Zaten filmde kullanılan ‘Milan’da Kaka, Nesta, Shevchenko var’a karşılık gelen ‘bizde de Hyypiä, Carragher ve Gerrard var’ tümcesi bile bu mucizenin iyi işlenmiş omurgasını anlatmaya yetiyor. Yıldızlara karşı savunmanın sigortaları, bir bakıma Carragher gibi ‘takım ruhu’ ve ‘askerlik’ ile dolan bir Liverpool bağlılığını ortaya çıkarmak için kullanılıyor. Takımın Bülent Korkmaz’ı işlevi gören bu karakter kuşkusuz bu mucizenin, şans ya da uğur dönüşümünün, bu konudaki ‘Will’in ya da iradenin etkisinin merkezine yerleştirilmiş.

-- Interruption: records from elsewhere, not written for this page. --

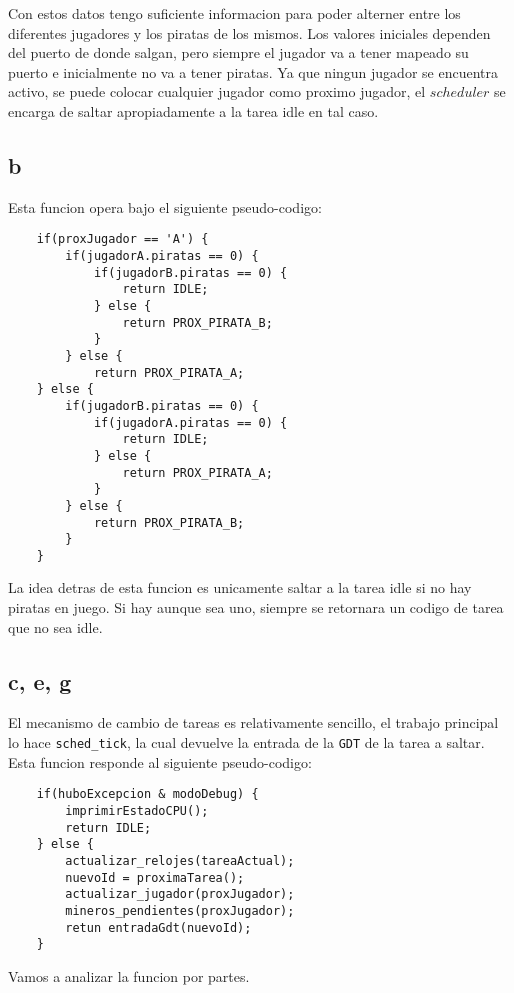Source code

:Con estos datos tengo suficiente informacion para poder alterner entre los diferentes jugadores y los piratas de los mismos. Los valores iniciales dependen del puerto de donde salgan, pero siempre el jugador va a tener mapeado su puerto e inicialmente no va a tener piratas. Ya que ningun jugador se encuentra activo, se puede colocar cualquier jugador como proximo jugador, el $scheduler$ se encarga de saltar apropiadamente a la tarea idle en tal caso.

\subsection{b}

Esta funcion opera bajo el siguiente pseudo-codigo:\\

\begin{lstlisting}
	if(proxJugador == 'A') {
		if(jugadorA.piratas == 0) {
			if(jugadorB.piratas == 0) {
				return IDLE;
			} else {
				return PROX_PIRATA_B;
			}
		} else {
			return PROX_PIRATA_A;
	} else {
		if(jugadorB.piratas == 0) {
			if(jugadorA.piratas == 0) {
				return IDLE;
			} else {
				return PROX_PIRATA_A;
			}
		} else {
			return PROX_PIRATA_B;
		}
	}
\end{lstlisting}

La idea detras de esta funcion es unicamente saltar a la tarea idle si no hay piratas en juego. Si hay aunque sea uno, siempre se retornara un codigo de tarea que no sea idle.

\subsection{c, e, g}

El mecanismo de cambio de tareas es relativamente sencillo, el trabajo principal lo hace \texttt{sched\_tick}, la cual devuelve la entrada de la \texttt{GDT} de la tarea a saltar. Esta funcion responde al siguiente pseudo-codigo:

\begin{lstlisting}
	if(huboExcepcion & modoDebug) {
		imprimirEstadoCPU();
		return IDLE;
	} else {
		actualizar_relojes(tareaActual);
		nuevoId = proximaTarea();
		actualizar_jugador(proxJugador);
		mineros_pendientes(proxJugador);
		retun entradaGdt(nuevoId);
	}
\end{lstlisting}

Vamos a analizar la funcion por partes.

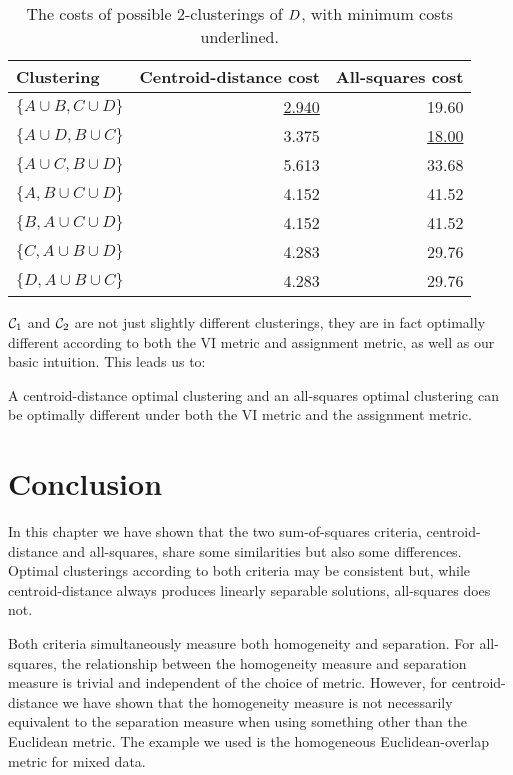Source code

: \begin{table}
  \centering
  \caption{The costs of possible 2-clusterings
    of $D$, with minimum costs underlined.}
  \begin{tabular}{lrr}
  \toprule
  Clustering & Centroid-distance cost & All-squares cost \\
  \midrule
  $\{A \cup B, C \cup D\}$ & \underline{2.940} & 19.60 \\
  $\{A \cup D, B \cup C\}$ & 3.375 & \underline{18.00} \\
  $\{A \cup C, B \cup D\}$ & 5.613 & 33.68 \\
  $\{A, B \cup C \cup D\}$ & 4.152 & 41.52 \\
  $\{B, A \cup C \cup D\}$ & 4.152 & 41.52 \\
  $\{C, A \cup B \cup D\}$ & 4.283 & 29.76 \\
  $\{D, A \cup B \cup C\}$ & 4.283 & 29.76 \\
  \bottomrule
\end{tabular}
\label{tab:costs}
\end{table}


$\mathcal{C}_1$ and $\mathcal{C}_2$ are not just slightly different clusterings, they are
in fact optimally different according to both the VI metric and assignment
metric, as well as our basic intuition.  This leads us to:
\begin{thm}
  \label{thm:worst-case}
  A centroid-distance optimal clustering and an all-squares optimal clustering
  can be optimally different under both the VI metric and the assignment
  metric.
\end{thm}

\section{Conclusion}
\label{sec:conclusion}

In this chapter we have shown that the two sum-of-squares criteria,
centroid-distance and all-squares, share some similarities but also some
differences.  Optimal clusterings according to both criteria may be consistent
but, while centroid-distance always produces linearly separable solutions,
all-squares does not.

Both criteria simultaneously measure both homogeneity and separation.  For
all-squares, the relationship between the homogeneity measure and separation
measure is trivial and independent of the choice of metric.  However, for
centroid-distance we have shown that the homogeneity measure is not
necessarily equivalent to the separation measure when using something other
than the Euclidean metric.  The example we used is the homogeneous
Euclidean-overlap metric for mixed data.

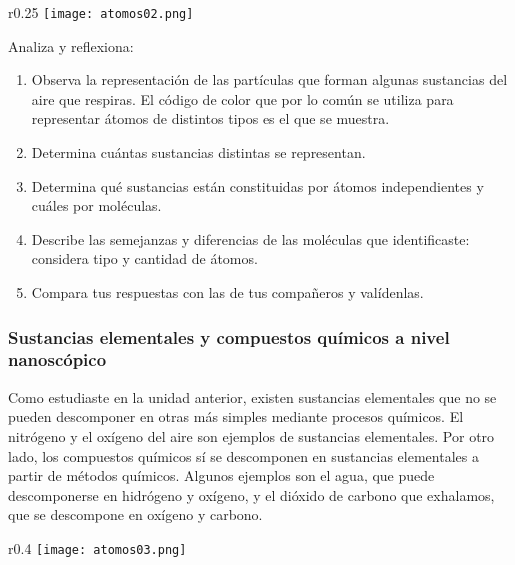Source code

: \begin{boxK}
    \begin{wrapfigure}{r}{0.25\textwidth}
        \centering
        \texttt{[image: atomos02.png]}
        \label{fig:atomos02}
    \end{wrapfigure}
    Analiza y reflexiona:\\
    \begin{enumerate}
        \item Observa la representación de las partículas que
              forman algunas sustancias del aire que respiras.
              El código de color que por lo común se utiliza
              para representar átomos de distintos tipos es el
              que se muestra.
        \item Determina cuántas sustancias distintas se representan.
        \item Determina qué sustancias están constituidas por átomos independientes y cuáles por moléculas.
        \item Describe las semejanzas y diferencias de las moléculas que identificaste: considera tipo y cantidad de átomos.
        \item Compara tus respuestas con las de tus compañeros y valídenlas.
    \end{enumerate}%
\end{boxK}

\subsubsection{Sustancias elementales y compuestos químicos a nivel nanoscópico}

Como estudiaste en la unidad anterior, existen sustancias elementales que no se pueden descomponer
en otras más simples mediante procesos químicos. El nitrógeno y el oxígeno del aire son
ejemplos de sustancias elementales. Por otro lado, los compuestos
químicos sí se descomponen en sustancias elementales a partir
de métodos químicos. Algunos ejemplos son el agua, que puede
descomponerse en hidrógeno y oxígeno, y el dióxido de carbono
que exhalamos, que se descompone en oxígeno y carbono.\\

\begin{wrapfigure}{r}{0.4\textwidth}
    \centering
    \texttt{[image: atomos03.png]}
    \label{fig:atomos03}
\end{wrapfigure}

Bilgi, mantık ve dağınıklık sorunları var
Aslında bu süreçte doğru bir sinema dili oluşturan yönetmenin, bütüne ulaşırken birkaç detayı yanlış planladığı söylenebilir. Öncelikle Zukic’in Bosna Hersek hikayesinin ana örgüyü dağıtan bir hamle olduğu kesin. Onun yanında biletin sahte çıktığını anlatan sahnede çeyrek finaldeki ‘kulüp bileti’ ile karşılaştırılması, bir ‘futbol piyasası bilgisizliği’ sıkıntısını beraberinde getirmiş. Zira bizim bildiğimiz final biletlerini Uefa basarken, ondan önceki turlarda iki takımın da sahasında maçlar olduğundan biletlerin sorumluluğu kulüplerde. Bu da devreye münferit bilet şirketlerini (bizdeki biletix gibi) sokabiliyor. Zaten karşılaştırılan biletin rengi beyazken, final biletinin rengi kırmızı. Bunun ilginç bir şekilde stadın girişinde alınan biletin yeniden ‘alarmsız kırmızı ilk biletin aynısı’ olmasıyla birlikte inkar edilmesi de dikkatlerden kaçmıyor. Bu konuda bilgisel anlamda bir kafa karışıklığı olduğu kesin.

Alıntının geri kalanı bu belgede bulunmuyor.